Raw Power, which we hoped wasn't gone for good, was amply represented. He panted through "Your Pretty Face Is Going To Hell" and "I Need Somebody," but the standouts were "Gimme Danger" and "Search & Destroy." "Search" is the anthem of nouveau punkdom with its swagger-throated "I'm a street-walking cheetah with a heart full of napalm/The runaway child of the nuclear A-bomb," and it was executed marvelously. One was moved to believe in him (whereas the MC5 could only evoke smirks when they cried "Kick out the jams!" in their fiasco 1975 reunion). In "Danger," Iggy came hauntingly close to comparison with Jim Morrison in a slow, seductive Cale-esque number that built to a frenetic release.
"1969" and "I Wanna Be Your Dog" took the old-timers by surprise, the latter seeing Iggy on all fours, scarfing up the audience's approval like some forlorn canine lapping to please. Two tunes from The Idiot proved easier to fathom onstage than on record: "Funtime" and "Calling Sister Midnight." These, like the other tunes on the lp, are Iggy at his peak of languor, with alarming similarity to recent Lou Reed.
Iggy did two encores, encompassing three more Idiot tunes. After the final throe, Jam Productions miraculously cleared the house in seconds with "Carry On Wayward Son." Gotta hand it to them: they're not only pros but also psychologists.
We were afraid we'd lost Iggy, afraid because for the last four years, no one person personified rock's wild side quite like him. Shown his way outside Detroit city limits, the Ig has lost a few of his rough edges. But whenever he hands us the leash, we'll be happy to strap it to him.
"Does she or doesn't she?" Debby Harry does, and flaunts it. With good reason. Because if it wasn't for the bleached-blonde blonde, there wouldn't be a Blondie. And if there wasn't a Blondie, we would have been deprived of one of the most entertaining progressive pop-rock albums of the year.
Although Blondie grew up on the CBGB-Max's Kansas City circuit with Television, the Ramones and Patti Smith, they're not just another New York punk band.

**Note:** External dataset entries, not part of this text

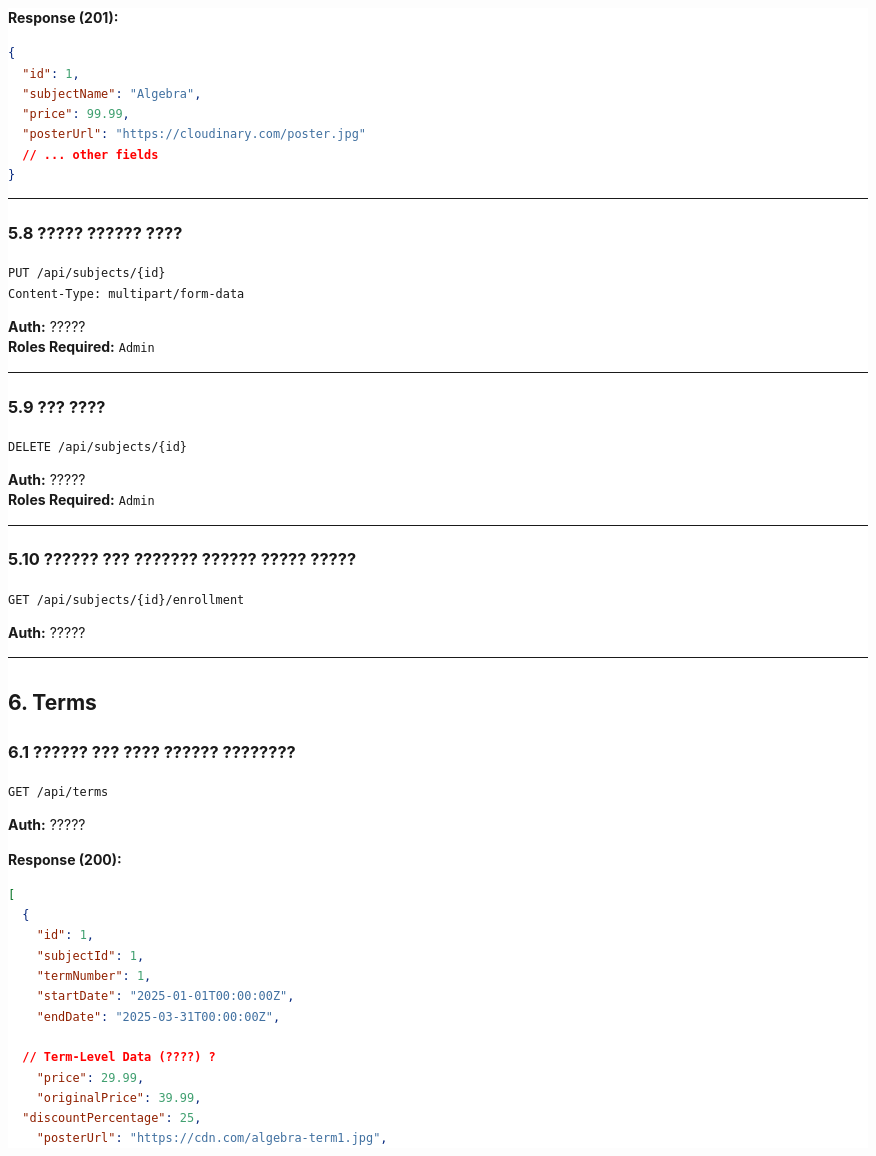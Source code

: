 **Response (201):**
```json
{
  "id": 1,
  "subjectName": "Algebra",
  "price": 99.99,
  "posterUrl": "https://cloudinary.com/poster.jpg"
  // ... other fields
}
```

---

### 5.8 ????? ?????? ????
```http
PUT /api/subjects/{id}
Content-Type: multipart/form-data
```

**Auth:** ?????  
**Roles Required:** `Admin`

---

### 5.9 ??? ????
```http
DELETE /api/subjects/{id}
```

**Auth:** ?????  
**Roles Required:** `Admin`

---

### 5.10 ?????? ??? ??????? ?????? ????? ?????
```http
GET /api/subjects/{id}/enrollment
```

**Auth:** ?????

---

## 6. Terms

### 6.1 ?????? ??? ???? ?????? ????????
```http
GET /api/terms
```

**Auth:** ?????

**Response (200):**
```json
[
  {
    "id": 1,
    "subjectId": 1,
    "termNumber": 1,
    "startDate": "2025-01-01T00:00:00Z",
    "endDate": "2025-03-31T00:00:00Z",
    
  // Term-Level Data (????) ?
    "price": 29.99,
    "originalPrice": 39.99,
  "discountPercentage": 25,
    "posterUrl": "https://cdn.com/algebra-term1.jpg",
```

There's some punk to them, but there's also some Shangri-Las, some Velvet Underground, some Jan and Dean, some Ronettes, some salsa, you name it. Blondie has their roots in almost every '60s rock'n'roll source, but somehow it all comes out sounding uniquely Blondie.
Take the single, "X-Offender" (shortened from Sex-Offender, though whom they'd offend with the S-E in this day and age is beyond me). It's the Ronettes meet the Cockettes, when a sister of the streets falls in love with her arresting officer in three-part harmony. Or the flip-side "In The Sun" in which the Ventures go to New York.
Anyway, you get the idea. Blondie has a '60s sound with a '70s soul. It's a mixture that goes down real well in a market that has produced so many hard-to-digest albums in the past few months.
Alot of it has to do with its musicians, who have been kicking around the New York musical zoo for years. Some of it has to do with Debbie Harry herself, who not only writes a mean song and kicks out some tough vocals, but also has a face that hooks you with one look. She's got more built-in glamor than Betty Weiss (of the immortal Shangri-Las) and a better blonde than Nice. Her picture on the cover is worth the price of the album alone.
Try putting on the Blondie album at your next party. It's a lot more fun than a lampshade.